Extracted records:

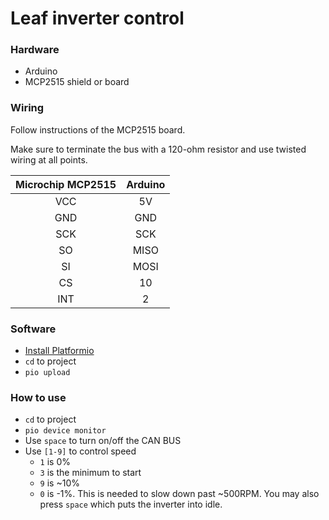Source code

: # Leaf inverter control
### Hardware
- Arduino
- MCP2515 shield or board

### Wiring
Follow instructions of the MCP2515 board.

Make sure to terminate the bus with a 120-ohm resistor and use twisted wiring at all points.

| Microchip MCP2515 | Arduino |
| :---------------: | :-----: |
| VCC | 5V |
| GND | GND |
| SCK | SCK |
| SO | MISO |
| SI | MOSI |
| CS | 10 |
| INT | 2 |

### Software
- [Install Platformio](https://docs.platformio.org/page/installation.html)
- `cd` to project
- `pio upload`

### How to use
- `cd` to project
- `pio device monitor`
- Use `space` to turn on/off the CAN BUS
- Use `[1-9]` to control speed
    - `1` is 0%
    - `3` is the minimum to start
    - `9` is ~10%
    - `0` is -1%.
      This is needed to slow down past ~500RPM.
      You may also press `space` which puts the inverter into idle.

**AIM OF THE EXERCISE**
Go over the data and return every line that includes the word "board".

**RESULT OF THIS TASK**
- MCP2515 shield or board
Follow instructions of the MCP2515 board.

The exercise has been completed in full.